Aim of the task
Return each record shown beneath, word for word.

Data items
· · ·
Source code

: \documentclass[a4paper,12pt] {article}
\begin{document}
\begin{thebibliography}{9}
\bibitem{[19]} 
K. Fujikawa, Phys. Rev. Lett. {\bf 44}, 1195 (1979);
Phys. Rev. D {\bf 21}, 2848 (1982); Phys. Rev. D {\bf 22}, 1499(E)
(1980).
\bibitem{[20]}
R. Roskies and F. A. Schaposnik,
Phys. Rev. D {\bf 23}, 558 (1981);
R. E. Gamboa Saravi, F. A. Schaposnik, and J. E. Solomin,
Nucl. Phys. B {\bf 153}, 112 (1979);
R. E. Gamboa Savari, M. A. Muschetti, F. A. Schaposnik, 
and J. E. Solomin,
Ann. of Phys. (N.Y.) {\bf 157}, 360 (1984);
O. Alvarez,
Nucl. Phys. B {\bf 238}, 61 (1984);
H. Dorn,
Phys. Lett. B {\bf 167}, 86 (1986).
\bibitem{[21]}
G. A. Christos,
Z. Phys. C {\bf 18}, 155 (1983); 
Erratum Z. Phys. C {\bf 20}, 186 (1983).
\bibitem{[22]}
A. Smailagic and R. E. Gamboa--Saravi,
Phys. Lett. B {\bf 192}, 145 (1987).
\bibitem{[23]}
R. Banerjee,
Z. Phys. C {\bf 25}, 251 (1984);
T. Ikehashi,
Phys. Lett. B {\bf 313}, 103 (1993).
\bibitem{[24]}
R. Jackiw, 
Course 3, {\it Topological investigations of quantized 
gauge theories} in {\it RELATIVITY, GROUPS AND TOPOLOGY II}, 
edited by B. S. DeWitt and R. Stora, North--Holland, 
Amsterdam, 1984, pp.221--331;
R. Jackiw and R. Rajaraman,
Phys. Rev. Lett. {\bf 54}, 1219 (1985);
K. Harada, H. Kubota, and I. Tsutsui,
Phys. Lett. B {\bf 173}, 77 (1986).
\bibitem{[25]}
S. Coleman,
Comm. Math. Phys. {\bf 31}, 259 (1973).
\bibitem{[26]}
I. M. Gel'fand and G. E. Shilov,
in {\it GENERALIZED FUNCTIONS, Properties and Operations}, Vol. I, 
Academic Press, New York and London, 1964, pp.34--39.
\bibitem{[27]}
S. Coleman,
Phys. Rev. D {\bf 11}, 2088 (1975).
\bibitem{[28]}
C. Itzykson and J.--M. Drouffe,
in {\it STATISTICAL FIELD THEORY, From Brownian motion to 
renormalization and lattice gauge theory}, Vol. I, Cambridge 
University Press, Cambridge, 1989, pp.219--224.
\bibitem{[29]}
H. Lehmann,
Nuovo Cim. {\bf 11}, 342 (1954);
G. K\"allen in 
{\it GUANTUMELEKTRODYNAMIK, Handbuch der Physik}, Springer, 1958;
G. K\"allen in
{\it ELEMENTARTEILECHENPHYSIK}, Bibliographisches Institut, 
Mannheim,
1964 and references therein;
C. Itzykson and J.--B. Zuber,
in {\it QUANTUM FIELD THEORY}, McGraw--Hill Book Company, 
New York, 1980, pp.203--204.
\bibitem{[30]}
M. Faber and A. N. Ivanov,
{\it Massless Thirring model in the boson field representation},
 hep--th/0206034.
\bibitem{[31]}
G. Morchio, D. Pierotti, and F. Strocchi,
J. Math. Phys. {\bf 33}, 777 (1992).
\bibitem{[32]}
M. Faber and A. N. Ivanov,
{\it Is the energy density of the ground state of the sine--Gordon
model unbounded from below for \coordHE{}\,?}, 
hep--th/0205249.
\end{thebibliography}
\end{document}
· · ·
Your solution
Source code

: \documentclass[a4paper,12pt] {article}
\begin{document}
\begin{thebibliography}{9}
\bibitem{[19]} 
K. Fujikawa, Phys. Rev. Lett. {\bf 44}, 1195 (1979);
Phys. Rev. D {\bf 21}, 2848 (1982); Phys. Rev. D {\bf 22}, 1499(E)
(1980).
\bibitem{[20]}
R. Roskies and F. A. Schaposnik,
Phys. Rev. D {\bf 23}, 558 (1981);
R. E. Gamboa Saravi, F. A. Schaposnik, and J. E. Solomin,
Nucl. Phys. B {\bf 153}, 112 (1979);
R. E. Gamboa Savari, M. A. Muschetti, F. A. Schaposnik, 
and J. E. Solomin,
Ann. of Phys. (N.Y.) {\bf 157}, 360 (1984);
O. Alvarez,
Nucl. Phys. B {\bf 238}, 61 (1984);
H. Dorn,
Phys. Lett. B {\bf 167}, 86 (1986).
\bibitem{[21]}
G. A. Christos,
Z. Phys. C {\bf 18}, 155 (1983); 
Erratum Z. Phys. C {\bf 20}, 186 (1983).
\bibitem{[22]}
A. Smailagic and R. E. Gamboa--Saravi,
Phys. Lett. B {\bf 192}, 145 (1987).
\bibitem{[23]}
R. Banerjee,
Z. Phys. C {\bf 25}, 251 (1984);
T. Ikehashi,
Phys. Lett. B {\bf 313}, 103 (1993).
\bibitem{[24]}
R. Jackiw, 
Course 3, {\it Topological investigations of quantized 
gauge theories} in {\it RELATIVITY, GROUPS AND TOPOLOGY II}, 
edited by B. S. DeWitt and R. Stora, North--Holland, 
Amsterdam, 1984, pp.221--331;
R. Jackiw and R. Rajaraman,
Phys. Rev. Lett. {\bf 54}, 1219 (1985);
K. Harada, H. Kubota, and I. Tsutsui,
Phys. Lett. B {\bf 173}, 77 (1986).
\bibitem{[25]}
S. Coleman,
Comm. Math. Phys. {\bf 31}, 259 (1973).
\bibitem{[26]}
I. M. Gel'fand and G. E. Shilov,
in {\it GENERALIZED FUNCTIONS, Properties and Operations}, Vol. I, 
Academic Press, New York and London, 1964, pp.34--39.
\bibitem{[27]}
S. Coleman,
Phys. Rev. D {\bf 11}, 2088 (1975).
\bibitem{[28]}
C. Itzykson and J.--M. Drouffe,
in {\it STATISTICAL FIELD THEORY, From Brownian motion to 
renormalization and lattice gauge theory}, Vol. I, Cambridge 
University Press, Cambridge, 1989, pp.219--224.
\bibitem{[29]}
H. Lehmann,
Nuovo Cim. {\bf 11}, 342 (1954);
G. K\"allen in 
{\it GUANTUMELEKTRODYNAMIK, Handbuch der Physik}, Springer, 1958;
G. K\"allen in
{\it ELEMENTARTEILECHENPHYSIK}, Bibliographisches Institut, 
Mannheim,
1964 and references therein;
C. Itzykson and J.--B. Zuber,
in {\it QUANTUM FIELD THEORY}, McGraw--Hill Book Company, 
New York, 1980, pp.203--204.
\bibitem{[30]}
M. Faber and A. N. Ivanov,
{\it Massless Thirring model in the boson field representation},
 hep--th/0206034.
\bibitem{[31]}
G. Morchio, D. Pierotti, and F. Strocchi,
J. Math. Phys. {\bf 33}, 777 (1992).
\bibitem{[32]}
M. Faber and A. N. Ivanov,
{\it Is the energy density of the ground state of the sine--Gordon
model unbounded from below for \coordHE{}\,?}, 
hep--th/0205249.
\end{thebibliography}
\end{document}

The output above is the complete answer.